Kimberley Mac Donald, Mechanical Engineering, Ph.D. Thesis Defense

Abstract

The complexity and multiscale nature of material microstructures introduces significant intricacies to many mechanics problems for which we do not have a full theoretical understanding. Under loading, these microstructures can introduce significant nonlinearities that cannot be described sufficiently by current theories and models. This leads us to consider experiments we could perform to improve our understanding of such effects. This thesis describes the design of experiments exploring two aspects of material microstructure effects: (i) crack propagation and renucleation in soft brittle polymers and (ii) interparticle forces in granular materials.
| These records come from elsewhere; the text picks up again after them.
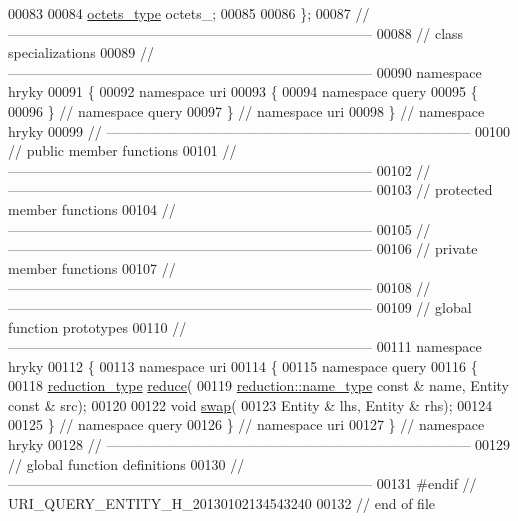 \begin{DoxyCode}
00083 
00084     \hyperlink{classhryky_1_1_vector}{octets_type} octets\_;
00085 
00086 \};
00087 \textcolor{comment}{//
      ------------------------------------------------------------------------------}
00088 \textcolor{comment}{// class specializations}
00089 \textcolor{comment}{//
      ------------------------------------------------------------------------------}
00090 \textcolor{keyword}{namespace }hryky
00091 \{
00092 \textcolor{keyword}{namespace }uri
00093 \{
00094 \textcolor{keyword}{namespace }query
00095 \{
00096 \} \textcolor{comment}{// namespace query}
00097 \} \textcolor{comment}{// namespace uri}
00098 \} \textcolor{comment}{// namespace hryky}
00099 \textcolor{comment}{//
      ------------------------------------------------------------------------------}
00100 \textcolor{comment}{// public member functions}
00101 \textcolor{comment}{//
      ------------------------------------------------------------------------------}
00102 \textcolor{comment}{//
      ------------------------------------------------------------------------------}
00103 \textcolor{comment}{// protected member functions}
00104 \textcolor{comment}{//
      ------------------------------------------------------------------------------}
00105 \textcolor{comment}{//
      ------------------------------------------------------------------------------}
00106 \textcolor{comment}{// private member functions}
00107 \textcolor{comment}{//
      ------------------------------------------------------------------------------}
00108 \textcolor{comment}{//
      ------------------------------------------------------------------------------}
00109 \textcolor{comment}{// global function prototypes}
00110 \textcolor{comment}{//
      ------------------------------------------------------------------------------}
00111 \textcolor{keyword}{namespace }hryky
00112 \{
00113 \textcolor{keyword}{namespace }uri
00114 \{
00115 \textcolor{keyword}{namespace }query
00116 \{
00118     \hyperlink{namespacehryky_a343a9a4c36a586be5c2693156200eadc}{reduction_type} \hyperlink{namespacehryky_1_1uri_ab4530b241565d82fb0768bb29031858f}{reduce}(
00119         \hyperlink{namespacehryky_1_1reduction_ac686c30a4c8d196bbd0f05629a6b921f}{reduction::name_type} \textcolor{keyword}{const} & name, Entity \textcolor{keyword}{const} & src);
00120 
00122     \textcolor{keywordtype}{void} \hyperlink{namespacehryky_1_1uri_a385681623309ce37d502b7efea1bf924}{swap}(
00123         Entity & lhs, Entity & rhs);
00124 
00125 \} \textcolor{comment}{// namespace query}
00126 \} \textcolor{comment}{// namespace uri}
00127 \} \textcolor{comment}{// namespace hryky}
00128 \textcolor{comment}{//
      ------------------------------------------------------------------------------}
00129 \textcolor{comment}{// global function definitions}
00130 \textcolor{comment}{//
      ------------------------------------------------------------------------------}
00131 \textcolor{preprocessor}{#endif // URI\_QUERY\_ENTITY\_H\_20130102134543240}
00132 \textcolor{preprocessor}{}\textcolor{comment}{// end of file}
\end{DoxyCode}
First, experimental and analysis methods are developed to study fracture mechanics in soft brittle polymers with the goal of developing a more detailed understanding of the effects of microstructural heterogeneities on crack propagation and renucleation in three-dimensions. To better understand the complexity of fracture processes in networked polymers, experiments on crack propagation in thin soft polymers using confocal microscopy images are conducted. The effects of engineered microstructural heterogeneities such as inclusions in materials can be studied if we can produce such engineered systems and understand the interparticle interactions. To this end, a method to manufacture volumetrically speckled spheres in-house with controlled diameters was developed. Additionally, an experimental method combining confocal microscopy with digital volume correlation (DVC) was used to study interparticle force transmission in 3D.